While the Ministry of Agriculture, Animal Industry and Fisheries has studied that between 5000 and 7000 heads of cattle have died due to lack of water in the Karamoja and Turkana regions pastoralists regions of East Africa combined.

Since October 2016, livestock in Isingiro and Kiruhura districts are dying due to starvation following prolonged drought in the area. The two neighbouring districts have traditionally been hit by drought, but Dr Bruhan Kasozi, the Isingiro veterinary officer, says the scarcity of water and pasture he has witnessed was the worst in the 17 years he has worked in the area.
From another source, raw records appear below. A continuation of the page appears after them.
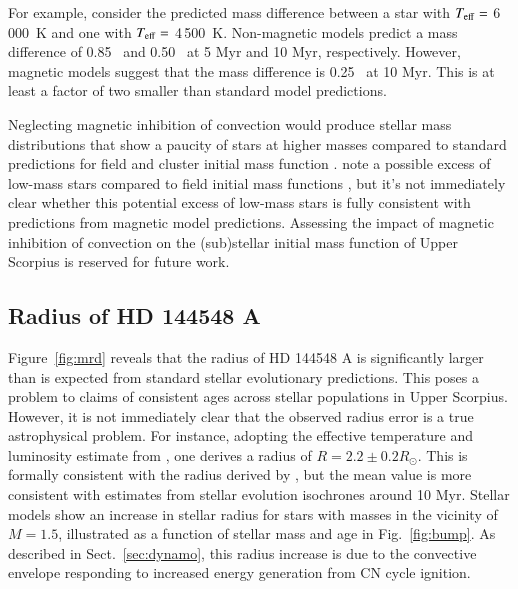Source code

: \documentclass{aa}
\begin{document}
For example, consider the predicted mass difference between a star with $T_{\rm eff} = $ 6\,000~K and one with $T_{\rm eff} = $ 4\,500~K. Non-magnetic models predict a mass difference of 0.85 \msun\ and 0.50 \msun\ at 5 Myr and 10 Myr, respectively. However, magnetic models suggest that the mass difference is 0.25 \msun\ at 10 Myr. This is at least a factor of two smaller than standard model predictions.

Neglecting magnetic inhibition of convection would produce stellar mass distributions that show a paucity of stars at higher masses compared to standard predictions for field and cluster initial mass function \citep[e.g.,][]{Salpeter1955, Kroupa2002, Chabrier2003}. \citet{Preibisch2002} note a possible excess of low-mass stars compared to field initial mass functions \citep{Scalo1998, Kroupa2002}, but it's not immediately clear whether this potential excess of low-mass stars is fully consistent with predictions from magnetic model predictions. Assessing the impact of magnetic inhibition of convection on the (sub)stellar initial mass function of Upper Scorpius is reserved for future work.


\subsection{Radius of HD 144548 A}
\label{sec:radius}
Figure~\ref{fig:mrd} reveals that the radius of HD 144548 A is significantly larger than is expected from standard stellar evolutionary predictions. This poses a problem to claims of consistent ages across stellar populations in Upper Scorpius. However, it is not immediately clear that the observed radius error is a true astrophysical problem. For instance, adopting the effective temperature and luminosity estimate from \citet{Pecaut2012}, one derives a radius of $R = 2.2 \pm 0.2 R_{\odot}$. This is formally consistent with the radius derived by \citep{Alonso2015}, but the mean value is more consistent with estimates from stellar evolution isochrones around 10 Myr. Stellar models show an increase in stellar radius for stars with masses in the vicinity of $M = 1.5$\msun, illustrated as a function of stellar mass and age in Fig.\ \ref{fig:bump}. As described in Sect.\ \ref{sec:dynamo}, this radius increase is due to the convective envelope responding to increased energy generation from CN cycle ignition.
\end{document}

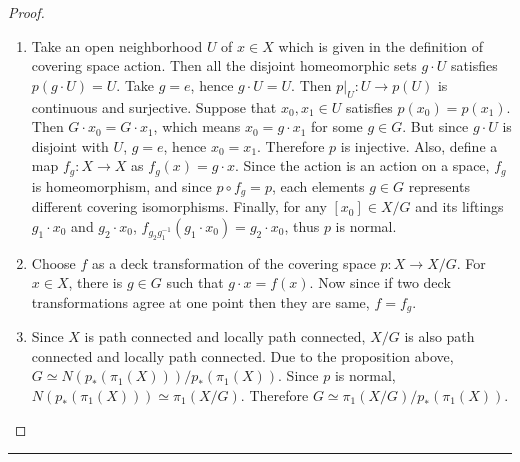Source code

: \begin{proof}
\begin{enumerate}
\item Take an open neighborhood $U$ of $x\in X$ which is given in the definition of covering space action. Then all the disjoint homeomorphic sets $g\cdot U$ satisfies $p(g\cdot U)=U$. Take $g=e$, hence $g\cdot U=U$. Then $p|_U:U\rightarrow p(U)$ is continuous and surjective. Suppose that $x_0,x_1\in U$ satisfies $p(x_0)=p(x_1)$. Then $G\cdot x_0=G\cdot x_1$, which means $x_0=g\cdot x_1$ for some $g\in G$. But since $g\cdot U$ is disjoint with $U$, $g=e$, hence $x_0=x_1$. Therefore $p$ is injective. Also, define a map $f_g:X\rightarrow X$ as $f_g(x)=g\cdot x$. Since the action is an action on a space, $f_g$ is homeomorphism, and since $p\circ f_g=p$, each elements $g\in G$ represents different covering isomorphisms. Finally, for any $[x_0]\in X/G$ and its liftings $g_1\cdot x_0$ and $g_2\cdot x_0$, $f_{g_2g_1^{-1}}(g_1\cdot x_0)=g_2\cdot x_0$, thus $p$ is normal.
\item Choose $f$ as a deck transformation of the covering space $p:X\rightarrow X/G$. For $x\in X$, there is $g\in G$ such that $g\cdot x=f(x)$. Now since if two deck transformations agree at one point then they are same, $f=f_g$.
\item Since $X$ is path connected and locally path connected, $X/G$ is also path connected and locally path connected. Due to the proposition above, $G\simeq N(p_*(\pi_1(X)))/p_*(\pi_1(X))$. Since $p$ is normal, $N(p_*(\pi_1(X)))\simeq \pi_1(X/G)$. Therefore $G\simeq \pi_1(X/G)/p_*(\pi_1(X))$.
\end{enumerate}
\end{proof}
\noindent\rule{\textwidth}{1pt}
\newline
The effect of a warming planet will deeply penetrate sub-Saharan Africa because this region is over dependent on agriculture. Agriculture is the backbone, declares Uganda’s government. But it’s also not shy to say this sector dependent on weather and we know weather on climate.

This agriculture-weather-climate bond “cannot be broken easily,” cries Hon. Lawrence Songa, the head of climate change department at the Uganda’s ministry of Water and Environment.

“It can only be broken through two efforts,” he says in a slightly altered statement. “One: by ensuring that the global temperature increase is kept at bay, and two: by mechanizing agriculture to stop over dependence on the weather.

Truly if agriculture and weather is joined at the hip, then Uganda’s development prospect heavily leans on the mercy of climate. Any slight increase of global temperatures doesn’t only disorganise the biosphere but ruins 85% of the population who directly derive their livelihood in crop and or animal rearing.

The Uganda’s worshiped development agenda termed “Vision 2040” clarifies the chief development goal as “a Transformed Ugandan Society from a Peasant to a commercialised farming.” Yet the current picture paints a climate-change-stricken sector. Agriculture is on the decline due.

According to Paris Agreement, “keeping global average temperatures to 2.0-degree Celsius will minimize some of the worst impacts of climate change: drought, heat waves, heavy rain and flooding, and sea level rise. Limiting the global surface temperature increase to 1.5°C would lessen these impacts even further.”

Uganda is Africa’s leading exporter and second biggest producer of coffee after Ethiopia due to its alluvial fertile soils and cool “good” climate for coffee production. But the changes in average daily temperatures are hindering these treasures. In 2016, 4.8 million bags were produced which was noticed as an increase due to mere increase of acreage of coffee plantations. 

With over 70% of its foreign exchange from coffee exports, any future tampering with weather and climate will adversely affect the economy.

Analysis of data from Uganda Coffee Development Center already shows that coffee exports have declined in “real terms” since 1998. This drop in crop performance Uganda Coffee Development Authority (UCDA) blames on coffee wilt that mainly affects the native, lowland robusta-heat sensitive-variety.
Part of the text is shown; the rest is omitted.